Erwin Schroedinger was a wunderkind, but he didn't discover the equation which bears his name until his late 30's. This is a rarity in physics, where many do their best work before the age of 30. He also chose an apolitical route during WWII, emigrating from Austria to the neutral country of Ireland for the duration of the war. He lived something of an unconventional life. While physicists are forever solving the Schroedinger Equation, popular culture remembers him for a gedankenexperiment he thought up to explain quantum mechanics on a macroscopic scale.
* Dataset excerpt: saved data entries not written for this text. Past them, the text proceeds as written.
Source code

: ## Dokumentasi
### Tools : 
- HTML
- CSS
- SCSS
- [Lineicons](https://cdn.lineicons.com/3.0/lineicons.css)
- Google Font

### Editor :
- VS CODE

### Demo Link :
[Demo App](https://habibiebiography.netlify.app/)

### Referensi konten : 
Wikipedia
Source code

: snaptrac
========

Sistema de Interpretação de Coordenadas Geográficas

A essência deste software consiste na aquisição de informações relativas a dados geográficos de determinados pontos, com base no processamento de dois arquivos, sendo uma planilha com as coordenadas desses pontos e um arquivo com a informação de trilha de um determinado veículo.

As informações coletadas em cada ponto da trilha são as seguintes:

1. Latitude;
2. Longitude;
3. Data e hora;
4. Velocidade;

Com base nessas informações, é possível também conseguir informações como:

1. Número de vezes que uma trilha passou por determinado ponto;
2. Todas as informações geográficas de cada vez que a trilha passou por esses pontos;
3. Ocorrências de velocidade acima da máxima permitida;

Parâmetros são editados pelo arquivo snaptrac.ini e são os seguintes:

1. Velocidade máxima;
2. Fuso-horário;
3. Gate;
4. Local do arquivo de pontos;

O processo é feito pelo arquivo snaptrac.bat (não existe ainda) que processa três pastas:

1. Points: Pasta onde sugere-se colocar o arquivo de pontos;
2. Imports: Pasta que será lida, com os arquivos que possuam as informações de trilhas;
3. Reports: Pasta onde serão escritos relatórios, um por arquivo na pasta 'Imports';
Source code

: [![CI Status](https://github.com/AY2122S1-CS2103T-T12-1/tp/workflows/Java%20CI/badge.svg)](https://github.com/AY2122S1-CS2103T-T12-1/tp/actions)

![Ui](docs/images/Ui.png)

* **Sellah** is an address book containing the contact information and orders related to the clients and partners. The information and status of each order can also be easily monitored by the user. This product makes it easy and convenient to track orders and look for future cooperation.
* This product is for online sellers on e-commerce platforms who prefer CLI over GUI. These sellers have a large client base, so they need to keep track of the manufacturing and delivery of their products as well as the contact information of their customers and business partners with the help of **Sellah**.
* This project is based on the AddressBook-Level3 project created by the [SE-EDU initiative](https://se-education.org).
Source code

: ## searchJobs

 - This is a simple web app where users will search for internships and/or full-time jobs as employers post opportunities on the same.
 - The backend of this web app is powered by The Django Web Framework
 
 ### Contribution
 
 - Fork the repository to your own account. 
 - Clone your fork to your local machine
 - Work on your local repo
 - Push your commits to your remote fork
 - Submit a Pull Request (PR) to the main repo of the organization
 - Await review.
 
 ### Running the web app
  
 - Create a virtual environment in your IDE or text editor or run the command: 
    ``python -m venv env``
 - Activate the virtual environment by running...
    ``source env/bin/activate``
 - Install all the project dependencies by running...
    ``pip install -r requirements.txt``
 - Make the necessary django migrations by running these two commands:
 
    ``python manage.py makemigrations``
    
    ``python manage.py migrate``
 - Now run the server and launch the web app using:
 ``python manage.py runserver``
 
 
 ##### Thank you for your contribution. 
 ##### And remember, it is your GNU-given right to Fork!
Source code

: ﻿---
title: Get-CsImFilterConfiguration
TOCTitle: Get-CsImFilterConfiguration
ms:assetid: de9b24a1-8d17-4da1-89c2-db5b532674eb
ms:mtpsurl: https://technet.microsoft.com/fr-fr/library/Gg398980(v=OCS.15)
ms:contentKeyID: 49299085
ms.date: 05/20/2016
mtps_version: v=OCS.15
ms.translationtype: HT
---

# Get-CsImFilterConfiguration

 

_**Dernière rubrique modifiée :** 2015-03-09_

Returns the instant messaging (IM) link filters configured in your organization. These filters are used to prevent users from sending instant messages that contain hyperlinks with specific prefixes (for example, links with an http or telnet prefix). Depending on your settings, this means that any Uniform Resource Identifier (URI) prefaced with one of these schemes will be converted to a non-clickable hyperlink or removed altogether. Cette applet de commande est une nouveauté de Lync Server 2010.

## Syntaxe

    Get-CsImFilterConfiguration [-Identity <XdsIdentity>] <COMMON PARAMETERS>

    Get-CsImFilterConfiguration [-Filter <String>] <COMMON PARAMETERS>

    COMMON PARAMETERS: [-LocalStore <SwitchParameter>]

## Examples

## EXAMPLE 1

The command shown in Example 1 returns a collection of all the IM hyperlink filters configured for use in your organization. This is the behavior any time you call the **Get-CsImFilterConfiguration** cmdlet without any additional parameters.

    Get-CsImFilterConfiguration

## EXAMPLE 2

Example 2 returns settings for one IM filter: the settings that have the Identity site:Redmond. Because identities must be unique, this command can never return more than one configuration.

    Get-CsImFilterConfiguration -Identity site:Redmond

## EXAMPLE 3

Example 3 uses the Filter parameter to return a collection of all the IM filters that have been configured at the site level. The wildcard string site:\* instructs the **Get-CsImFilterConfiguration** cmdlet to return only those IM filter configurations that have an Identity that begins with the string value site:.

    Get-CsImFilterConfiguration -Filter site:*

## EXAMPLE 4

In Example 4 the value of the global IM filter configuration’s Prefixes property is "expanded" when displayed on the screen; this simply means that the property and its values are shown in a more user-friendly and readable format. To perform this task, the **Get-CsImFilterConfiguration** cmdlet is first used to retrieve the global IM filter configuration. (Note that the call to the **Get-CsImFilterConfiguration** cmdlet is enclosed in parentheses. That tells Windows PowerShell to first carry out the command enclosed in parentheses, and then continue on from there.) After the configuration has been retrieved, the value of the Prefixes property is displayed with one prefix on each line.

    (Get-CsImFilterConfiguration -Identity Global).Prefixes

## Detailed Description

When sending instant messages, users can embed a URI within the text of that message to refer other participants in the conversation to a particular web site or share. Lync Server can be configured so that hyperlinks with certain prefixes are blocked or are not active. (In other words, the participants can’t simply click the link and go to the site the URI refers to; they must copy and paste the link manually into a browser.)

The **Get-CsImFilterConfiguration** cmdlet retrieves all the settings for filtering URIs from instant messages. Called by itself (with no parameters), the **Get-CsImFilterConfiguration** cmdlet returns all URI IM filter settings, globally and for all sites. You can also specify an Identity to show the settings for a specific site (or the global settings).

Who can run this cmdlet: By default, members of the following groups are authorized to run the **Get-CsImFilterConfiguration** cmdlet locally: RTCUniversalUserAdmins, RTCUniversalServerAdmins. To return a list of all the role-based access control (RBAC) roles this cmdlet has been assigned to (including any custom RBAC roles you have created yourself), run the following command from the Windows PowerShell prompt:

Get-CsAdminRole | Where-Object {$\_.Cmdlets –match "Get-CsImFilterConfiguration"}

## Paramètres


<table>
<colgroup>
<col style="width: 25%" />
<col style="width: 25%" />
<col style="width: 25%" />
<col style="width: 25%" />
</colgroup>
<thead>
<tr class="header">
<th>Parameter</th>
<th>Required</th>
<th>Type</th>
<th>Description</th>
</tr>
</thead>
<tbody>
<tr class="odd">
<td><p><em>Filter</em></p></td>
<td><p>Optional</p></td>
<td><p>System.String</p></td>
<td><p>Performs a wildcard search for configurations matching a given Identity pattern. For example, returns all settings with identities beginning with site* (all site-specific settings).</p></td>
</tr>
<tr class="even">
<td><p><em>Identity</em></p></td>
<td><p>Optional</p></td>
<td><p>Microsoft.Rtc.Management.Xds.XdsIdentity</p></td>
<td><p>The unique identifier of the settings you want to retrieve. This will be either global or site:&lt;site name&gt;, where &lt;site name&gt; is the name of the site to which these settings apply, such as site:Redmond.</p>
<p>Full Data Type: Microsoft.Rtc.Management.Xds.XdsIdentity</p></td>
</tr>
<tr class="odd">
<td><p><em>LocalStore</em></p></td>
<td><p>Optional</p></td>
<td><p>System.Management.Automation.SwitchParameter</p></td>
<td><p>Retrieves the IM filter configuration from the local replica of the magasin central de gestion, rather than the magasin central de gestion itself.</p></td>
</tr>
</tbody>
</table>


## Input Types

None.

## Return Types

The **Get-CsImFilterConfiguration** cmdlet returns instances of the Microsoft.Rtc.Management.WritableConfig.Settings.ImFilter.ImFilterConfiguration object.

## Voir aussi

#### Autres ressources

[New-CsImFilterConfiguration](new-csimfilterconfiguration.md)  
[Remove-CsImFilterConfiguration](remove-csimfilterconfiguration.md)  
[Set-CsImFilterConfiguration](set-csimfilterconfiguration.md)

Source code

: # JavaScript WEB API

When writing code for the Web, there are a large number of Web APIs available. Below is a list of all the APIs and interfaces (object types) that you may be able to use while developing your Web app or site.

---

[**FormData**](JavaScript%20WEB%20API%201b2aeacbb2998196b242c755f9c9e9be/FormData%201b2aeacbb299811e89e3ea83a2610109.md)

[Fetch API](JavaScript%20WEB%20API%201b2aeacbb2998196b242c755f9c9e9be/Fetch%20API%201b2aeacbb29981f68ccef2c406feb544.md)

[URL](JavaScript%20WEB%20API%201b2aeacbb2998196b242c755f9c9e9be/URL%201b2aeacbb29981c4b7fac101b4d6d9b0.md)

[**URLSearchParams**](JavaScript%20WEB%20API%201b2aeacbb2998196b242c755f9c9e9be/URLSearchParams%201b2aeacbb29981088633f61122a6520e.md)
Being somewhat daft and used to animals on O'Reilly books in my computer science classes, I just thought the cat on the back of my college quantum mechanics textbook was asleep. It's not. It's dead. In Schroedinger's gendankenexperiment the cat is in a box into which prussic acid has possibly been released by the radioactive decay of some element. Until you look in the box, that is, conduct an experiment, the cat is a superposition of live cat and dead cat. Since when exactly radioactive decay occurs is indeterminate, one can only calculate the probability that it has occurred or not occurred and thus the probability that the cat is dead or alive. When you open the box and take a look, you collapse the wavefunction.

The assumption is, of course, that you can open the box. And that you want to. Philosophers have had a field day surrounding the interpretation of the experiment. My description of it even belies my own leanings I would imagine.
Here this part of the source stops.